DIRECTIONS FOR THIS TASK
Look through the records below and collect all lines that hold the string "County".

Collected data
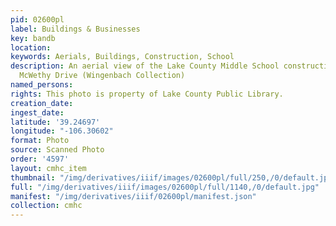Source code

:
 ```yaml
---
pid: 02600pl
label: Buildings & Businesses
key: bandb
location: 
keywords: Aerials, Buildings, Construction, School
description: An aerial view of the Lake County Middle School construction site on
  McWethy Drive (Wingenbach Collection)
named_persons: 
rights: This photo is property of Lake County Public Library.
creation_date: 
ingest_date: 
latitude: '39.24697'
longitude: "-106.30602"
format: Photo
source: Scanned Photo
order: '4597'
layout: cmhc_item
thumbnail: "/img/derivatives/iiif/images/02600pl/full/250,/0/default.jpg"
full: "/img/derivatives/iiif/images/02600pl/full/1140,/0/default.jpg"
manifest: "/img/derivatives/iiif/02600pl/manifest.json"
collection: cmhc
---
```

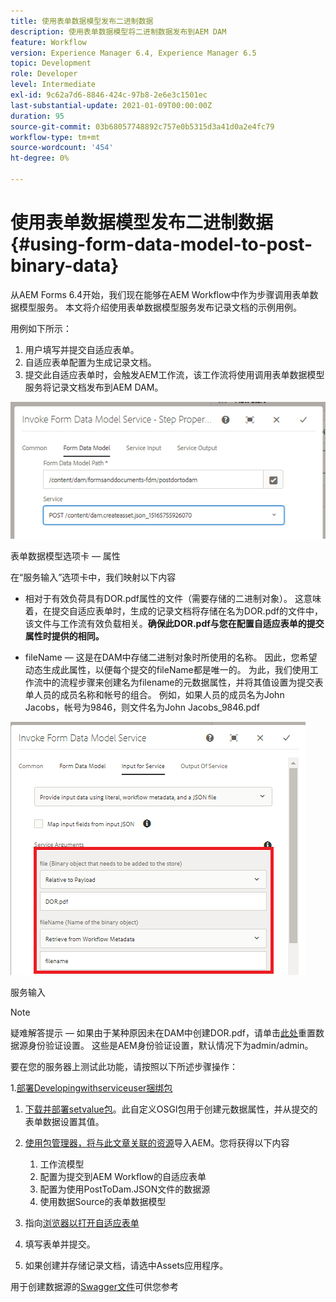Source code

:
 ```yaml
---
title: 使用表单数据模型发布二进制数据
description: 使用表单数据模型将二进制数据发布到AEM DAM
feature: Workflow
version: Experience Manager 6.4, Experience Manager 6.5
topic: Development
role: Developer
level: Intermediate
exl-id: 9c62a7d6-8846-424c-97b8-2e6e3c1501ec
last-substantial-update: 2021-01-09T00:00:00Z
duration: 95
source-git-commit: 03b68057748892c757e0b5315d3a41d0a2e4fc79
workflow-type: tm+mt
source-wordcount: '454'
ht-degree: 0%

---
```


# 使用表单数据模型发布二进制数据{#using-form-data-model-to-post-binary-data}

从AEM Forms 6.4开始，我们现在能够在AEM Workflow中作为步骤调用表单数据模型服务。 本文将介绍使用表单数据模型服务发布记录文档的示例用例。

用例如下所示：

1. 用户填写并提交自适应表单。
1. 自适应表单配置为生成记录文档。
1. 提交此自适应表单时，会触发AEM工作流，该工作流将使用调用表单数据模型服务将记录文档发布到AEM DAM。

![posttodam](assets/posttodamshot1.png)

表单数据模型选项卡 — 属性

在“服务输入”选项卡中，我们映射以下内容

* 相对于有效负荷具有DOR.pdf属性的文件（需要存储的二进制对象）。 这意味着，在提交自适应表单时，生成的记录文档将存储在名为DOR.pdf的文件中，该文件与工作流有效负载相关。**确保此DOR.pdf与您在配置自适应表单的提交属性时提供的相同。**

* fileName — 这是在DAM中存储二进制对象时所使用的名称。 因此，您希望动态生成此属性，以便每个提交的fileName都是唯一的。 为此，我们使用工作流中的流程步骤来创建名为filename的元数据属性，并将其值设置为提交表单人员的成员名称和帐号的组合。 例如，如果人员的成员名为John Jacobs，帐号为9846，则文件名为John Jacobs_9846.pdf

![fdmserviceinput](assets/fdminputservice.png)

服务输入

>[!NOTE]
>
>疑难解答提示 — 如果由于某种原因未在DAM中创建DOR.pdf，请单击[此处](http://localhost:4502/mnt/overlay/fd/fdm/gui/components/admin/fdmcloudservice/properties.html?item=%2Fconf%2Fglobal%2Fsettings%2Fcloudconfigs%2Ffdm%2Fpostdortodam)重置数据源身份验证设置。 这些是AEM身份验证设置，默认情况下为admin/admin。

要在您的服务器上测试此功能，请按照以下所述步骤操作：

1.[部署Developingwithserviceuser捆绑包](/help/forms/assets/common-osgi-bundles/DevelopingWithServiceUser.jar)

1. [下载并部署setvalue包](/help/forms/assets/common-osgi-bundles/SetValueApp.core-1.0-SNAPSHOT.jar)。此自定义OSGI包用于创建元数据属性，并从提交的表单数据设置其值。

1. [使用包管理器，将与此文章关联的资源](assets/postdortodam.zip)导入AEM。您将获得以下内容

   1. 工作流模型
   1. 配置为提交到AEM Workflow的自适应表单
   1. 配置为使用PostToDam.JSON文件的数据源
   1. 使用数据Source的表单数据模型

1. 指向[浏览器以打开自适应表单](http://localhost:4502/content/dam/formsanddocuments/helpx/timeoffrequestform/jcr:content?wcmmode=disabled)
1. 填写表单并提交。
1. 如果创建并存储记录文档，请选中Assets应用程序。


用于创建数据源的[Swagger文件](http://localhost:4502/conf/global/settings/cloudconfigs/fdm/postdortodam/jcr:content/swaggerFile)可供您参考
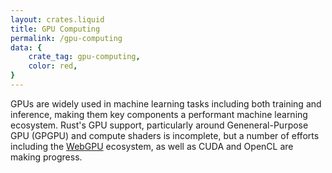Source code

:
 ```yaml
---
layout: crates.liquid
title: GPU Computing
permalink: /gpu-computing
data: {
    crate_tag: gpu-computing,
    color: red,
}
---
```


GPUs are widely used in machine learning tasks including both training
and inference, making them key components a performant machine learning
ecosystem. Rust's GPU support, particularly around Geneneral-Purpose 
GPU (GPGPU) and compute shaders is incomplete, but a number of efforts
including the [WebGPU](https://wgpu.rs/) ecosystem, as well as 
CUDA and OpenCL are making progress. 
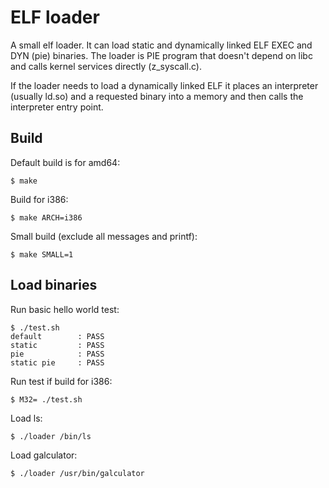 # ELF loader

A small elf loader. It can load static and dynamically linked ELF EXEC and DYN (pie) binaries. The loader is PIE program that doesn't depend on libc and calls kernel services directly (z_syscall.c).

If the loader needs to load a dynamically linked ELF it places an interpreter (usually ld.so) and a requested binary into a memory and then calls the interpreter entry point.


## Build

Default build is for amd64:

```
$ make
``` 

Build for i386:

```
$ make ARCH=i386
```

Small build (exclude all messages and printf):

```
$ make SMALL=1
```

## Load binaries

Run basic hello world test:
```
$ ./test.sh 
default        : PASS
static         : PASS
pie            : PASS
static pie     : PASS
```

Run test if build for i386:
```
$ M32= ./test.sh
```

Load ls:
```
$ ./loader /bin/ls
```



Load galculator:
```
$ ./loader /usr/bin/galculator
```

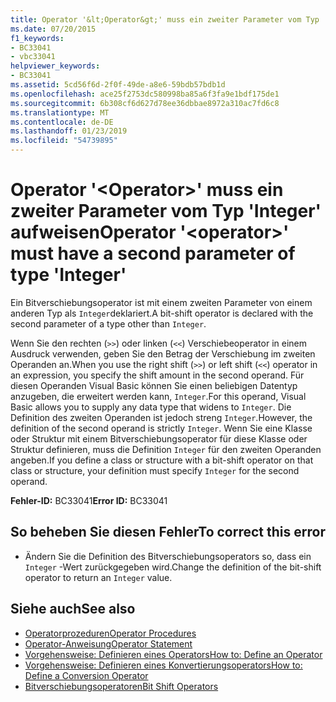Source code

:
 ```yaml
---
title: Operator '&lt;Operator&gt;' muss ein zweiter Parameter vom Typ 'Integer' aufweisen
ms.date: 07/20/2015
f1_keywords:
- BC33041
- vbc33041
helpviewer_keywords:
- BC33041
ms.assetid: 5cd56f6d-2f0f-49de-a8e6-59bdb57bdb1d
ms.openlocfilehash: ace25f2753dc580998ba85a6f3fa9e1bdf175de1
ms.sourcegitcommit: 6b308cf6d627d78ee36dbbae8972a310ac7fd6c8
ms.translationtype: MT
ms.contentlocale: de-DE
ms.lasthandoff: 01/23/2019
ms.locfileid: "54739895"
---
```

# <a name="operator-ltoperatorgt-must-have-a-second-parameter-of-type-integer"></a><span data-ttu-id="240ec-102">Operator '&lt;Operator&gt;' muss ein zweiter Parameter vom Typ 'Integer' aufweisen</span><span class="sxs-lookup"><span data-stu-id="240ec-102">Operator '&lt;operator&gt;' must have a second parameter of type 'Integer'</span></span>
<span data-ttu-id="240ec-103">Ein Bitverschiebungsoperator ist mit einem zweiten Parameter von einem anderen Typ als `Integer`deklariert.</span><span class="sxs-lookup"><span data-stu-id="240ec-103">A bit-shift operator is declared with the second parameter of a type other than `Integer`.</span></span>  
  
 <span data-ttu-id="240ec-104">Wenn Sie den rechten (`>>`) oder linken (`<<`) Verschiebeoperator in einem Ausdruck verwenden, geben Sie den Betrag der Verschiebung im zweiten Operanden an.</span><span class="sxs-lookup"><span data-stu-id="240ec-104">When you use the right shift (`>>`) or left shift (`<<`) operator in an expression, you specify the shift amount in the second operand.</span></span> <span data-ttu-id="240ec-105">Für diesen Operanden Visual Basic können Sie einen beliebigen Datentyp anzugeben, die erweitert werden kann, `Integer`.</span><span class="sxs-lookup"><span data-stu-id="240ec-105">For this operand, Visual Basic allows you to supply any data type that widens to `Integer`.</span></span> <span data-ttu-id="240ec-106">Die Definition des zweiten Operanden ist jedoch streng `Integer`.</span><span class="sxs-lookup"><span data-stu-id="240ec-106">However, the definition of the second operand is strictly `Integer`.</span></span> <span data-ttu-id="240ec-107">Wenn Sie eine Klasse oder Struktur mit einem Bitverschiebungsoperator für diese Klasse oder Struktur definieren, muss die Definition `Integer` für den zweiten Operanden angeben.</span><span class="sxs-lookup"><span data-stu-id="240ec-107">If you define a class or structure with a bit-shift operator on that class or structure, your definition must specify `Integer` for the second operand.</span></span>  
  
 <span data-ttu-id="240ec-108">**Fehler-ID:** BC33041</span><span class="sxs-lookup"><span data-stu-id="240ec-108">**Error ID:** BC33041</span></span>  
  
## <a name="to-correct-this-error"></a><span data-ttu-id="240ec-109">So beheben Sie diesen Fehler</span><span class="sxs-lookup"><span data-stu-id="240ec-109">To correct this error</span></span>  
  
-   <span data-ttu-id="240ec-110">Ändern Sie die Definition des Bitverschiebungsoperators so, dass ein `Integer` -Wert zurückgegeben wird.</span><span class="sxs-lookup"><span data-stu-id="240ec-110">Change the definition of the bit-shift operator to return an `Integer` value.</span></span>  
  
## <a name="see-also"></a><span data-ttu-id="240ec-111">Siehe auch</span><span class="sxs-lookup"><span data-stu-id="240ec-111">See also</span></span>
- [<span data-ttu-id="240ec-112">Operatorprozeduren</span><span class="sxs-lookup"><span data-stu-id="240ec-112">Operator Procedures</span></span>](../../visual-basic/programming-guide/language-features/procedures/operator-procedures.md)
- [<span data-ttu-id="240ec-113">Operator-Anweisung</span><span class="sxs-lookup"><span data-stu-id="240ec-113">Operator Statement</span></span>](../../visual-basic/language-reference/statements/operator-statement.md)
- [<span data-ttu-id="240ec-114">Vorgehensweise: Definieren eines Operators</span><span class="sxs-lookup"><span data-stu-id="240ec-114">How to: Define an Operator</span></span>](../../visual-basic/programming-guide/language-features/procedures/how-to-define-an-operator.md)
- [<span data-ttu-id="240ec-115">Vorgehensweise: Definieren eines Konvertierungsoperators</span><span class="sxs-lookup"><span data-stu-id="240ec-115">How to: Define a Conversion Operator</span></span>](../../visual-basic/programming-guide/language-features/procedures/how-to-define-a-conversion-operator.md)
- [<span data-ttu-id="240ec-116">Bitverschiebungsoperatoren</span><span class="sxs-lookup"><span data-stu-id="240ec-116">Bit Shift Operators</span></span>](../../visual-basic/language-reference/operators/bit-shift-operators.md)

RESPONSE BOX
description: An aerial view of the Lake County Middle School construction site on
rights: This photo is property of Lake County Public Library.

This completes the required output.